* _ABOUT THIS EXERCISE_
The answer must be every line from the entries below that contains "funcionalidades".

* _DATASET EXTRACT_
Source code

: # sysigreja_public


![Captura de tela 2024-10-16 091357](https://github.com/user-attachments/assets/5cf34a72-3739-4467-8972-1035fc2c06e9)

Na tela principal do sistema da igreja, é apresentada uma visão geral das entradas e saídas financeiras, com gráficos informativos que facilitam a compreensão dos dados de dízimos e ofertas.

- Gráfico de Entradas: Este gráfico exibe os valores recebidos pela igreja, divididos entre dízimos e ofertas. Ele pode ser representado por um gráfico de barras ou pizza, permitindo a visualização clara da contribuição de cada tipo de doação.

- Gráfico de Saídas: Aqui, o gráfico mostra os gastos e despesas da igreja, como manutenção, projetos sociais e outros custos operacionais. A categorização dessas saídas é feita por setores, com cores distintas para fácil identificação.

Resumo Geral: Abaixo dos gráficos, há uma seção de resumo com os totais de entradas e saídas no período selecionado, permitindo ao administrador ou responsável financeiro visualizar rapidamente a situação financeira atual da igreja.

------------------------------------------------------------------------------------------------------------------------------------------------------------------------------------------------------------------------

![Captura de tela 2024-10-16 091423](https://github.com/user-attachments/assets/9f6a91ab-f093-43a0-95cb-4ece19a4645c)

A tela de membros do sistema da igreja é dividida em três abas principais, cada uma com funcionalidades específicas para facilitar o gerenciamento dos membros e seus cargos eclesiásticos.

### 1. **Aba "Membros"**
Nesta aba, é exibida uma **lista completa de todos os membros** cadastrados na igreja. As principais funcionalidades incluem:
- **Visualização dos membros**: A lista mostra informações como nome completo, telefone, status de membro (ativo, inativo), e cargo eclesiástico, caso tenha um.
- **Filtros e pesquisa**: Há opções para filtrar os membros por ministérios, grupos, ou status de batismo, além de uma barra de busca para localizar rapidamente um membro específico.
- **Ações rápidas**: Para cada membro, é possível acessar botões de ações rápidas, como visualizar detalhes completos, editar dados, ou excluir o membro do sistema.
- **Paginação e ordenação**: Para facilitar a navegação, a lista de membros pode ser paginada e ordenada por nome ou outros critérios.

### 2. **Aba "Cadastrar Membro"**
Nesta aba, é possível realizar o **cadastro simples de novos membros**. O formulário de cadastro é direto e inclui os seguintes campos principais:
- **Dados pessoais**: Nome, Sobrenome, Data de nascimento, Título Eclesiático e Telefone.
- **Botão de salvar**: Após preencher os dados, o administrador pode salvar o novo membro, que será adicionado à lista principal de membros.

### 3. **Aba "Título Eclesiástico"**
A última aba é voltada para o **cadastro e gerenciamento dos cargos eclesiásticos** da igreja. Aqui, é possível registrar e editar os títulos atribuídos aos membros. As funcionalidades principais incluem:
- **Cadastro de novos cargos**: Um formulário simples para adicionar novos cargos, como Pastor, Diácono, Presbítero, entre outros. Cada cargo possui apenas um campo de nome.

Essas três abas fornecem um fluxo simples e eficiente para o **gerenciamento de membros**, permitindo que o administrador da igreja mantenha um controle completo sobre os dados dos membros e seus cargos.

* _RESPONSE AREA_
A tela de membros do sistema da igreja é dividida em três abas principais, cada uma com funcionalidades específicas para facilitar o gerenciamento dos membros e seus cargos eclesiásticos.
Nesta aba, é exibida uma **lista completa de todos os membros** cadastrados na igreja. As principais funcionalidades incluem:
A última aba é voltada para o **cadastro e gerenciamento dos cargos eclesiásticos** da igreja. Aqui, é possível registrar e editar os títulos atribuídos aos membros. As funcionalidades principais incluem:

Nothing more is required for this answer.